ACTIVITY: Pictures are to be left out; everything else in the records must be repeated exactly.

═════ THE DATA ═════

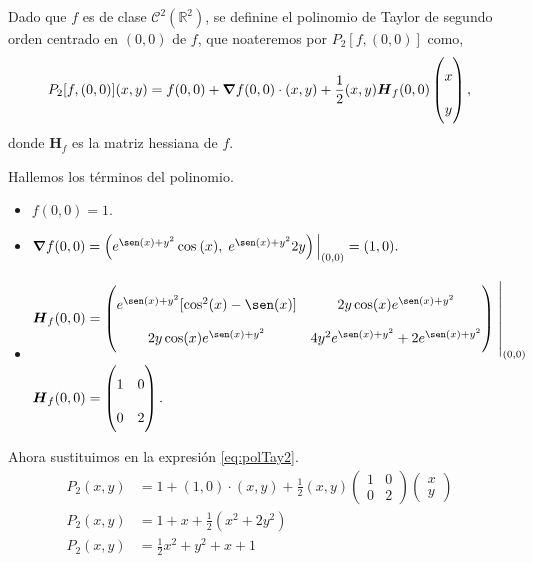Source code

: \begin{solution}
    Dado que $f$ es de clase  $\mathcal{C}^2(\mathbb{R}^2)$,  se definine  el polinomio de Taylor de segundo orden centrado en $(0,0)$ de $f$, que noateremos por $P_2[f,(0,0)]$ como,
    \begin{equation}
        P_2[f,(0,0)](x,y)=f(0,0)+\grad f(0,0)\cdot(x,y)+\frac{1}{2}(x,y)\boldsymbol{H}_f(0,0)\begin{pmatrix}x\\y\end{pmatrix}, \label{eq:polTay2.3}
    \end{equation}
    donde $\boldsymbol{H}_f$ es la matriz hessiana de $f$.

    Hallemos los  términos del polinomio.

    \begin{itemize}
        \item[1.] $f(0,0)=1.$
        \item[2.] $ \grad f(0,0) = \left(e^{\sen(x)+y^2}\cos\:(x),\;e^{\sen(x)+y^2}2y\right)\Big\rvert_{(0,0)}=(1,0).$
        \item[3.] \begin{align*}
                  \boldsymbol{H}_f(0,0) & =\left(
                  \renewcommand{\arraystretch}{2} %
                  \begin{matrix}
                      e^{\sen(x)+y^2}[\cos^2(x)-\sen(x)] & 2y\cos(x)e^{\sen(x)+y^2}             \\
                      2y\cos(x)e^{\sen(x)+y^2}           & 4y^2e^{\sen(x)+y^2}+2e^{\sen(x)+y^2}
                  \end{matrix}\right)\left.\rule{0pt}{1.1cm}\right\rvert_{(0,0)} \\
                  \boldsymbol{H}_f(0,0) & =\left(\begin{matrix}
                                                         1 & 0 \\0&2
                                                     \end{matrix}\right).
              \end{align*}
    \end{itemize}

    Ahora sustituimos en la expresión \eqref{eq:polTay2}.
    \begin{align*}
        P_2(x,y) & =1+(1,0)\cdot(x,y)+\frac{1}{2}(x,y)\left(\begin{matrix}1&0\\0&2\end{matrix}\right)\begin{pmatrix}x\\y\end{pmatrix} \\
        P_2(x,y) & =1+x+\frac{1}{2}(x^2+2y^2)                                                                                         \\
        P_2(x,y) & =\frac{1}{2}x^2+y^2+x+1
    \end{align*}


\end{solution}
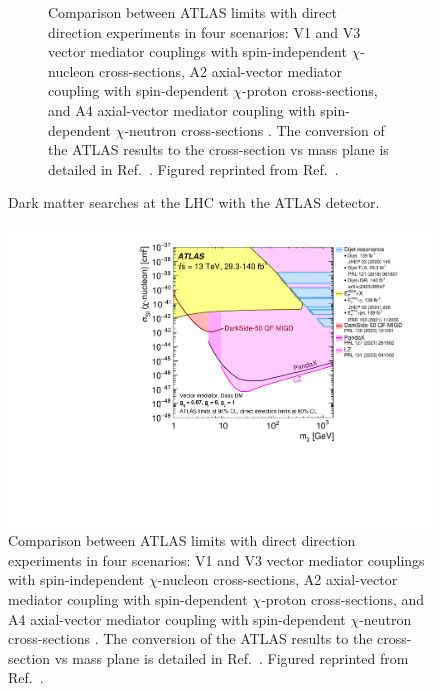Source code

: \begin{figure}[!ht]
\begin{subfigure}{0.56\textwidth}
         \caption{Comparison between ATLAS limits with direct direction experiments in four scenarios: V1 and V3 vector mediator couplings with spin-independent $\chi$-nucleon cross-sections, A2 axial-vector mediator coupling with spin-dependent $\chi$-proton cross-sections, and A4 axial-vector mediator coupling with spin-dependent $\chi$-neutron cross-sections \cite{ATLAS:2024kpy}. The conversion of the ATLAS results to the cross-section vs mass plane is detailed in Ref.~\cite{Boveia:2016mrp}. Figured reprinted from Ref.~\cite{ATLAS:2024kpy}.}
         \label{fig:DMOverview/ATLASDMSearch}
     \end{subfigure}
     \caption{Dark matter searches at the LHC with the ATLAS detector.}
     \label{fig:DMOverview/ColliderTwoPanel}
\end{figure}

\iffalse
\begin{figure}[h!]
    \centering
    \includegraphics[width=0.7\linewidth]{figures/DMOverview/ATLASDMSearch.pdf}
    \caption{Comparison between ATLAS limits with direct direction experiments in four scenarios: V1 and V3 vector mediator couplings with spin-independent $\chi$-nucleon cross-sections, A2 axial-vector mediator coupling with spin-dependent $\chi$-proton cross-sections, and A4 axial-vector mediator coupling with spin-dependent $\chi$-neutron cross-sections \cite{ATLAS:2024kpy}. 
    The conversion of the ATLAS results to the cross-section vs mass plane is detailed in Ref.~\cite{Boveia:2016mrp}. Figured reprinted from Ref.~\cite{ATLAS:2024kpy}.}
    \label{fig:DMOverview/ATLASDMSearch}
\end{figure}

═════

ANSWER TO THIS PROBLEM:
Source code

: \begin{solution}
    Dado que $f$ es de clase  $\mathcal{C}^2(\mathbb{R}^2)$,  se definine  el polinomio de Taylor de segundo orden centrado en $(0,0)$ de $f$, que noateremos por $P_2[f,(0,0)]$ como,
    \begin{equation}
        P_2[f,(0,0)](x,y)=f(0,0)+\grad f(0,0)\cdot(x,y)+\frac{1}{2}(x,y)\boldsymbol{H}_f(0,0)\begin{pmatrix}x\\y\end{pmatrix}, \label{eq:polTay2.3}
    \end{equation}
    donde $\boldsymbol{H}_f$ es la matriz hessiana de $f$.

    Hallemos los  términos del polinomio.

    \begin{itemize}
        \item[1.] $f(0,0)=1.$
        \item[2.] $ \grad f(0,0) = \left(e^{\sen(x)+y^2}\cos\:(x),\;e^{\sen(x)+y^2}2y\right)\Big\rvert_{(0,0)}=(1,0).$
        \item[3.] \begin{align*}
                  \boldsymbol{H}_f(0,0) & =\left(
                  \renewcommand{\arraystretch}{2} %
                  \begin{matrix}
                      e^{\sen(x)+y^2}[\cos^2(x)-\sen(x)] & 2y\cos(x)e^{\sen(x)+y^2}             \\
                      2y\cos(x)e^{\sen(x)+y^2}           & 4y^2e^{\sen(x)+y^2}+2e^{\sen(x)+y^2}
                  \end{matrix}\right)\left.\rule{0pt}{1.1cm}\right\rvert_{(0,0)} \\
                  \boldsymbol{H}_f(0,0) & =\left(\begin{matrix}
                                                         1 & 0 \\0&2
                                                     \end{matrix}\right).
              \end{align*}
    \end{itemize}

    Ahora sustituimos en la expresión \eqref{eq:polTay2}.
    \begin{align*}
        P_2(x,y) & =1+(1,0)\cdot(x,y)+\frac{1}{2}(x,y)\left(\begin{matrix}1&0\\0&2\end{matrix}\right)\begin{pmatrix}x\\y\end{pmatrix} \\
        P_2(x,y) & =1+x+\frac{1}{2}(x^2+2y^2)                                                                                         \\
        P_2(x,y) & =\frac{1}{2}x^2+y^2+x+1
    \end{align*}


\end{solution}
Source code

: \begin{figure}[!ht]
\begin{subfigure}{0.56\textwidth}
         \caption{Comparison between ATLAS limits with direct direction experiments in four scenarios: V1 and V3 vector mediator couplings with spin-independent $\chi$-nucleon cross-sections, A2 axial-vector mediator coupling with spin-dependent $\chi$-proton cross-sections, and A4 axial-vector mediator coupling with spin-dependent $\chi$-neutron cross-sections \cite{ATLAS:2024kpy}. The conversion of the ATLAS results to the cross-section vs mass plane is detailed in Ref.~\cite{Boveia:2016mrp}. Figured reprinted from Ref.~\cite{ATLAS:2024kpy}.}
         \label{fig:DMOverview/ATLASDMSearch}
     \end{subfigure}
     \caption{Dark matter searches at the LHC with the ATLAS detector.}
     \label{fig:DMOverview/ColliderTwoPanel}
\end{figure}

\iffalse
\begin{figure}[h!]
    \centering
    \includegraphics[width=0.7\linewidth]{figures/DMOverview/ATLASDMSearch.pdf}
    \caption{Comparison between ATLAS limits with direct direction experiments in four scenarios: V1 and V3 vector mediator couplings with spin-independent $\chi$-nucleon cross-sections, A2 axial-vector mediator coupling with spin-dependent $\chi$-proton cross-sections, and A4 axial-vector mediator coupling with spin-dependent $\chi$-neutron cross-sections \cite{ATLAS:2024kpy}. 
    The conversion of the ATLAS results to the cross-section vs mass plane is detailed in Ref.~\cite{Boveia:2016mrp}. Figured reprinted from Ref.~\cite{ATLAS:2024kpy}.}
    \label{fig:DMOverview/ATLASDMSearch}
\end{figure}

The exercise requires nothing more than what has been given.